Paracrine signalling by cardiac calcitonin controls atrial fibrogenesis and arrhythmia.

Nature 2020 11 4;587(7834):460-465. Epub 2020 Nov 4.

Division of Cardiovascular Medicine, Radcliffe Department of Medicine, British Heart Foundation Centre of Research Excellence, University of Oxford, John Radcliffe Hospital, Oxford, UK.

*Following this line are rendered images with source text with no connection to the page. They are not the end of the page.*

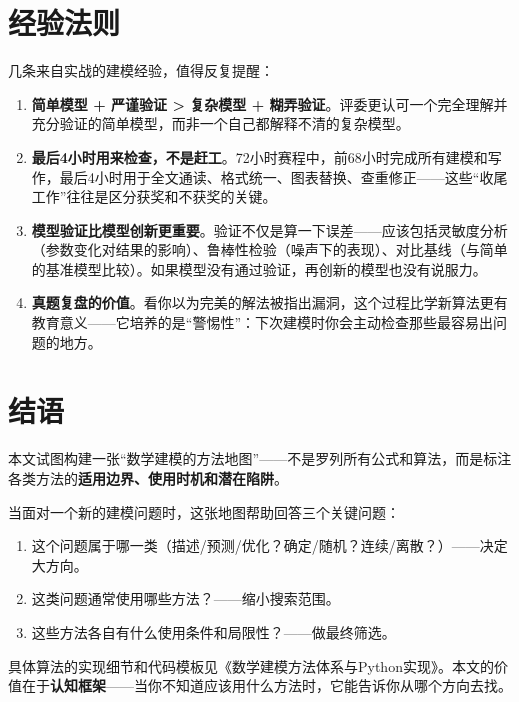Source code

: \documentclass[12pt,a4paper]{ctexart}
\begin{document}
\section{经验法则}

几条来自实战的建模经验，值得反复提醒：

\begin{enumerate}[label=(\arabic*)]
    \item \textbf{简单模型 + 严谨验证 > 复杂模型 + 糊弄验证}。评委更认可一个完全理解并充分验证的简单模型，而非一个自己都解释不清的复杂模型。
    \item \textbf{最后4小时用来检查，不是赶工}。72小时赛程中，前68小时完成所有建模和写作，最后4小时用于全文通读、格式统一、图表替换、查重修正——这些``收尾工作''往往是区分获奖和不获奖的关键。
    \item \textbf{模型验证比模型创新更重要}。验证不仅是算一下误差——应该包括灵敏度分析（参数变化对结果的影响）、鲁棒性检验（噪声下的表现）、对比基线（与简单的基准模型比较）。如果模型没有通过验证，再创新的模型也没有说服力。
    \item \textbf{真题复盘的价值}。看你以为完美的解法被指出漏洞，这个过程比学新算法更有教育意义——它培养的是``警惕性''：下次建模时你会主动检查那些最容易出问题的地方。
\end{enumerate}

\section{结语}

本文试图构建一张``数学建模的方法地图''——不是罗列所有公式和算法，而是标注各类方法的\textbf{适用边界、使用时机和潜在陷阱}。

当面对一个新的建模问题时，这张地图帮助回答三个关键问题：
\begin{enumerate}[label=(\arabic*)]
    \item 这个问题属于哪一类（描述/预测/优化？确定/随机？连续/离散？）——决定大方向。
    \item 这类问题通常使用哪些方法？——缩小搜索范围。
    \item 这些方法各自有什么使用条件和局限性？——做最终筛选。
\end{enumerate}

具体算法的实现细节和代码模板见《数学建模方法体系与Python实现》。本文的价值在于\textbf{认知框架}——当你不知道应该用什么方法时，它能告诉你从哪个方向去找。
\end{document}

Atrial fibrillation, the most common cardiac arrhythmia, is an important contributor to mortality and morbidity, and particularly to the risk of stroke in humans. Atrial-tissue fibrosis is a central pathophysiological feature of atrial fibrillation that also hampers its treatment; the underlying molecular mechanisms are poorly understood and warrant investigation given the inadequacy of present therapies. Here we show that calcitonin, a hormone product of the thyroid gland involved in bone metabolism, is also produced by atrial cardiomyocytes in substantial quantities and acts as a paracrine signal that affects neighbouring collagen-producing fibroblasts to control their proliferation and secretion of extracellular matrix proteins. Global disruption of calcitonin receptor signalling in mice causes atrial fibrosis and increases susceptibility to atrial fibrillation. In mice in which liver kinase B1 is knocked down specifically in the atria, atrial-specific knockdown of calcitonin promotes atrial fibrosis and increases and prolongs spontaneous episodes of atrial fibrillation, whereas atrial-specific overexpression of calcitonin prevents both atrial fibrosis and fibrillation. Human patients with persistent atrial fibrillation show sixfold lower levels of myocardial calcitonin compared to control individuals with normal heart rhythm, with loss of calcitonin receptors in the fibroblast membrane. Although transcriptome analysis of human atrial fibroblasts reveals little change after exposure to calcitonin, proteomic analysis shows extensive alterations in extracellular matrix proteins and pathways related to fibrogenesis, infection and immune responses, and transcriptional regulation. Strategies to restore disrupted myocardial calcitonin signalling thus may offer therapeutic avenues for patients with atrial fibrillation.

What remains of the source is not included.